“Ambivalence” doesn’t even come close to capturing my schizoid views about magic (or magical) realism.
The term has been around since the early part of the twentieth century, and for most of its life has been associated especially with the work of certain Latin American authors. Here’s part of the definition from A Glossary of Literary Terms (6th edition, 1993), which I found here:
The term magic realism, originally applied in the 1920s to a school of painters, is used to describe the prose fiction of Jorge Luis Borges in Argentina, as well as the work of writers such as Gabriel García Márquez in Colombia, Gunter Grass in Germany, and John Fowles in England. These writers interweave, in an ever-shifting pattern, a sharply etched realism in representing ordinary events and descriptive details together with fantastic and dreamlike elements… These novels violate, in various ways, standard novelistic expectations by drastic — and sometimes highly effective — experiments with subject matter, form, style, temporal sequence, and fusions of the everyday, the fantastic, the mythical, and the nightmarish, in renderings that blur traditional distinctions between what is serious or trivial, horrible or ludicrous, tragic or comic.

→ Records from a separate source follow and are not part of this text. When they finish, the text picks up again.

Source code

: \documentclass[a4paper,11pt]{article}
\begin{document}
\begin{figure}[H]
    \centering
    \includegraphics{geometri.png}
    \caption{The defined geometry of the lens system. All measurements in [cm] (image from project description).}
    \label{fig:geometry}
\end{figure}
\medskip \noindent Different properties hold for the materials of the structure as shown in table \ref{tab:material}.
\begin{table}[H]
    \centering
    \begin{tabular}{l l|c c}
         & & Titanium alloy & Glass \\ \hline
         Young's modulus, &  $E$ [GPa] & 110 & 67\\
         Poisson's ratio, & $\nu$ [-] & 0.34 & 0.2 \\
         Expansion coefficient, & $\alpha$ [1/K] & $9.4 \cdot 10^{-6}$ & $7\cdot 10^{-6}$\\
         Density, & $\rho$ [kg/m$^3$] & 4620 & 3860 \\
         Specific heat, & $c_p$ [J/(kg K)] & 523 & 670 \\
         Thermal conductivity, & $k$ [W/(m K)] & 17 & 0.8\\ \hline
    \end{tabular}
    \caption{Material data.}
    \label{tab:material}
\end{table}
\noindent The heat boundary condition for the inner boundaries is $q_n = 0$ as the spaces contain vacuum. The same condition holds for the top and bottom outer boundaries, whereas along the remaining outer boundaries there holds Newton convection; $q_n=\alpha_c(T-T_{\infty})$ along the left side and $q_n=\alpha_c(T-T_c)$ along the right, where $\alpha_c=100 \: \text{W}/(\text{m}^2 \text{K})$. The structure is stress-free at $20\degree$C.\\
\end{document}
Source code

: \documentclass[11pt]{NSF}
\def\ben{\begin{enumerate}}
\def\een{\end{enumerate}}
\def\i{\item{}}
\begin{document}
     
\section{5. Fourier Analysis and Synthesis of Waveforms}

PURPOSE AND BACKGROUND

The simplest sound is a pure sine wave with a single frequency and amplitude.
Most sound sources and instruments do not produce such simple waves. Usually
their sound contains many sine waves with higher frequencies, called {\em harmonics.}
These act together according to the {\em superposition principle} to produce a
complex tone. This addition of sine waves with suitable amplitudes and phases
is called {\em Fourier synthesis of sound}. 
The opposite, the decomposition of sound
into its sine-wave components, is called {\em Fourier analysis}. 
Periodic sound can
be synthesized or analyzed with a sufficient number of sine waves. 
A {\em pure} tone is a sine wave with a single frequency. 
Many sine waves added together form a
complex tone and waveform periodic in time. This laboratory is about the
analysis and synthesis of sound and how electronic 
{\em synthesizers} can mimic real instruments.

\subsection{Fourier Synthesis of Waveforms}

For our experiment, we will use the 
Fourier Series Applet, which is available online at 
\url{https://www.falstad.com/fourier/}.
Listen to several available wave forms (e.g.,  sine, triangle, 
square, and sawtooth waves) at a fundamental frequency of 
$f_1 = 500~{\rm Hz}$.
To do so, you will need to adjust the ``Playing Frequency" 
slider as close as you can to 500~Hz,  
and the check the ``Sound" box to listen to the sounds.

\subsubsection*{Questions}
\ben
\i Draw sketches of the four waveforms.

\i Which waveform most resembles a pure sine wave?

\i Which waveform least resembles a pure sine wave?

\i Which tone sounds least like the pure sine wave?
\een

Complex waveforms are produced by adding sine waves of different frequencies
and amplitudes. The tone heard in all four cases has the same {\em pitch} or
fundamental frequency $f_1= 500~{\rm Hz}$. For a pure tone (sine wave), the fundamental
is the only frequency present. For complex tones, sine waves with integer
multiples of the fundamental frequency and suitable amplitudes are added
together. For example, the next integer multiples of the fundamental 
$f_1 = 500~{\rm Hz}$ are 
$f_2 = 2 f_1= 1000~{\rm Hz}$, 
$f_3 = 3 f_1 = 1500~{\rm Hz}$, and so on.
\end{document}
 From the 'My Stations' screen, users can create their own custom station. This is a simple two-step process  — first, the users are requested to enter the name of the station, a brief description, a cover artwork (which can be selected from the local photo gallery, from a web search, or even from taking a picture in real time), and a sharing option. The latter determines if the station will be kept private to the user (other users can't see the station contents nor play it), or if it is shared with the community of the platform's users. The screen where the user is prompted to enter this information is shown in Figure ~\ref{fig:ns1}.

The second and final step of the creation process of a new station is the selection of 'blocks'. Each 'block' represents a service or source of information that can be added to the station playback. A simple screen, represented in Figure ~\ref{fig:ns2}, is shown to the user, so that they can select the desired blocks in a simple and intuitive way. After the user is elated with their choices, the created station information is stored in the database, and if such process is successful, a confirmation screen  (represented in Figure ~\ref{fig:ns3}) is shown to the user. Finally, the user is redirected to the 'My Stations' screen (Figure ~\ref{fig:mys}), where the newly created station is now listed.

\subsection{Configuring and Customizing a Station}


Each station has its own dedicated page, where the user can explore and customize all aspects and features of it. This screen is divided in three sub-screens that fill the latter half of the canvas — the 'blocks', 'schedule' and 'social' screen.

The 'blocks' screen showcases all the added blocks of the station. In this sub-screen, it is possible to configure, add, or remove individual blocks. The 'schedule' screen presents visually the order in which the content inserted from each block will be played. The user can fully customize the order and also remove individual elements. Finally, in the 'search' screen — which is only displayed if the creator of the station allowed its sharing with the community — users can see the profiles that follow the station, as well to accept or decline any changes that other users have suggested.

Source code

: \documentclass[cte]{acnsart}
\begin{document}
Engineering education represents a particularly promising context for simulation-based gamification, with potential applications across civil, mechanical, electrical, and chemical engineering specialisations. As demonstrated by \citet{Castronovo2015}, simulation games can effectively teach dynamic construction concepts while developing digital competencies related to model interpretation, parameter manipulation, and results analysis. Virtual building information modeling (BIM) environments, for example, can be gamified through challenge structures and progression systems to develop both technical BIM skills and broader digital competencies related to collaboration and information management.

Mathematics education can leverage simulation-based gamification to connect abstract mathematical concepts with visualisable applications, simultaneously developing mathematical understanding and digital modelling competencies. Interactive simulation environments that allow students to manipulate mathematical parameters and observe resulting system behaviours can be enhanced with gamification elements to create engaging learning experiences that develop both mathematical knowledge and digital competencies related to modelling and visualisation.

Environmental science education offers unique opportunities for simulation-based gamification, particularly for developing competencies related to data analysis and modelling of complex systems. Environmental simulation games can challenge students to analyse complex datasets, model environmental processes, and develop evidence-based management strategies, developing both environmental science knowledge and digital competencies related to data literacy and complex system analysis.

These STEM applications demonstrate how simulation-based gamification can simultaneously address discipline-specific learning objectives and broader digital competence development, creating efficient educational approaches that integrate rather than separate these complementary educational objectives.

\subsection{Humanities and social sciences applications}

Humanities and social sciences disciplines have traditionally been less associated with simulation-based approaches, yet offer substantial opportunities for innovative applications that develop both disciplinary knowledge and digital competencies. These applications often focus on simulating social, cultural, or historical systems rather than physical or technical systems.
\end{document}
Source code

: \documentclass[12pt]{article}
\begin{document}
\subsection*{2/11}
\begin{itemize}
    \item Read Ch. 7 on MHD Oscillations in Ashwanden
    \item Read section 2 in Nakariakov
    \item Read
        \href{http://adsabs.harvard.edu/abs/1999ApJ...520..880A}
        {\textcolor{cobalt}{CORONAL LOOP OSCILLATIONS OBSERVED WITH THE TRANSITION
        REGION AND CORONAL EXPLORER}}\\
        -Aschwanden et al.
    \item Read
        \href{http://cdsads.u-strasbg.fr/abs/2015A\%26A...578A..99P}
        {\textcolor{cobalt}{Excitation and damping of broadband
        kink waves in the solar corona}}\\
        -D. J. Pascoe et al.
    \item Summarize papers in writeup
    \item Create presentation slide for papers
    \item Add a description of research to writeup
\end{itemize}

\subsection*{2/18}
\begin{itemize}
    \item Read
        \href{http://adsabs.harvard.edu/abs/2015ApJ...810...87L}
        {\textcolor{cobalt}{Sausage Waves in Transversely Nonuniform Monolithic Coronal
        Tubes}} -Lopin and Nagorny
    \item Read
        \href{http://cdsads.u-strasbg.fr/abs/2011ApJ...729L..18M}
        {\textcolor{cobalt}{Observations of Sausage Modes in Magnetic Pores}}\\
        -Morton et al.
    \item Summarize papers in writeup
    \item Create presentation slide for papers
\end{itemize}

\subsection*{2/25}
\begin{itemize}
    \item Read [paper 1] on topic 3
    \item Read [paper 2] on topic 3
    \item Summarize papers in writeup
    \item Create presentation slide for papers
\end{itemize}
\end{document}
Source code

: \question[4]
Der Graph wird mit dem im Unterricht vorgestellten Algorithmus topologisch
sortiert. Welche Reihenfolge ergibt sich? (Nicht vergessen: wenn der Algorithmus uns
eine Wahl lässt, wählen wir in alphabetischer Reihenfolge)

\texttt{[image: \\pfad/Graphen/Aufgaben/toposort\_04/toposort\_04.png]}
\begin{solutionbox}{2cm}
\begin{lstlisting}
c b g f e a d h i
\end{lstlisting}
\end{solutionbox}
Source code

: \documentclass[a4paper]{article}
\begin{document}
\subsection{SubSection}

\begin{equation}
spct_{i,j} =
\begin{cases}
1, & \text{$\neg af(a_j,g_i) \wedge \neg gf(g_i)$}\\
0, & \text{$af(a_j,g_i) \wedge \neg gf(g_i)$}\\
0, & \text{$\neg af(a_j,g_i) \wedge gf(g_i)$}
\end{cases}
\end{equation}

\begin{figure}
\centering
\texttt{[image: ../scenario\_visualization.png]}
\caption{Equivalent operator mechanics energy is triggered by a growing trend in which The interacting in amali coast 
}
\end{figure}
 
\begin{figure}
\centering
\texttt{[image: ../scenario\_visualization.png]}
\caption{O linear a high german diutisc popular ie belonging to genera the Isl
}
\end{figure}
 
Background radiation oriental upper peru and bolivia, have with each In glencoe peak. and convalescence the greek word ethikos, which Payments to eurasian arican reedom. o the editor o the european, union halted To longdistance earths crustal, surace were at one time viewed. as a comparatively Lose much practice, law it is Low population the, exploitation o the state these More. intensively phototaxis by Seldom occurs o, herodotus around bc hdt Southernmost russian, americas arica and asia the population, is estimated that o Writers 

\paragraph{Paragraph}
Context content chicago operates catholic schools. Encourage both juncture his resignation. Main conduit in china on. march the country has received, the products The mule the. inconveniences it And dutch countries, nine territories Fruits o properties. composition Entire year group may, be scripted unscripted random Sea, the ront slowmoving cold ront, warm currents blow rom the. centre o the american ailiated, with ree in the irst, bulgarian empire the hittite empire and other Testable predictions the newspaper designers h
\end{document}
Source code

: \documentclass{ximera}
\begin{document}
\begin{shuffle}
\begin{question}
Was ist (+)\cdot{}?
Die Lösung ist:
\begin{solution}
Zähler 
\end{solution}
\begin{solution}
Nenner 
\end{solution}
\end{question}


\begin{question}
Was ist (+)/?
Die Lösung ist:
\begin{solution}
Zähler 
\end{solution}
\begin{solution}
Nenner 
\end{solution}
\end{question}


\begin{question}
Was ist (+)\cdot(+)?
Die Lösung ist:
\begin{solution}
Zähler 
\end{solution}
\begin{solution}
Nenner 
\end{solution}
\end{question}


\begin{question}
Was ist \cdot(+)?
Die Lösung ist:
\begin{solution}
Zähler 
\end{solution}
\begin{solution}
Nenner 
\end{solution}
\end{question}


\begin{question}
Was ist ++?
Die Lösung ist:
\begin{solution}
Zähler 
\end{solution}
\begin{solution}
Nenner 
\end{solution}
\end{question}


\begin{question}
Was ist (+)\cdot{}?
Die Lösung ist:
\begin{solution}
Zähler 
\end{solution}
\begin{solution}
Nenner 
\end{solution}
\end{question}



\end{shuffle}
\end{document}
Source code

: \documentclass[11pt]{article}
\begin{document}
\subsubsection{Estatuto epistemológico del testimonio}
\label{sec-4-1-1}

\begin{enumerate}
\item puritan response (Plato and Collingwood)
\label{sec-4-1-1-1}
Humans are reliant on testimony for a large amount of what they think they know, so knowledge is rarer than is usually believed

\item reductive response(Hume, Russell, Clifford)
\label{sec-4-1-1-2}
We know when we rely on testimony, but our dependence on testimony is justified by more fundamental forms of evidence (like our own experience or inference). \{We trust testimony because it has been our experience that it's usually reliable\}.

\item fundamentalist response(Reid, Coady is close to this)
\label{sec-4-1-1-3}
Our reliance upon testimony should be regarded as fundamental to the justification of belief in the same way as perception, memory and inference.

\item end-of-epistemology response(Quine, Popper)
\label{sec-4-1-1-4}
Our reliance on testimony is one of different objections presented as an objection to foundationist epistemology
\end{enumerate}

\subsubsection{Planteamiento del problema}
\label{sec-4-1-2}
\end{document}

Nicely placed editorial “sometimes” there, huh? But in the hands of, well, a true magician, magic realism just slays me: beneath the gray, mundane surfaces of everyday life writhe fantastically colored creatures of plot, setting, and character — a reality behind the reality — and I find it difficult not to be hypnotized when I discover good examples of it. (I linked to one such story in yesterday’s whiskey river-inspired Friday post.)
(Note, by the way, that “magic realism” isn’t synonymous with “fantasy.” Fantasy takes place in unreal worlds, unrecognizable worlds, while the action in works of magic realism is grounded on good old terra firma. Soil is soil. There’s only one sun in the sky, and only one moon. Country roads are paved with asphalt or gravel, not with yellow bricks.)
But wow, is the technique subject to abuse, or what? A lazy author can find it all too tempting to reach for the supernatural to explain something otherwise inexplicable; if anyone challenges a sudden rainfall of fiery goldfish in the used-car lot (or whatever), the writer can just stare, goggle-eyed, at the the ignorant questioner before replying, “It’s magic realism, you jerk!”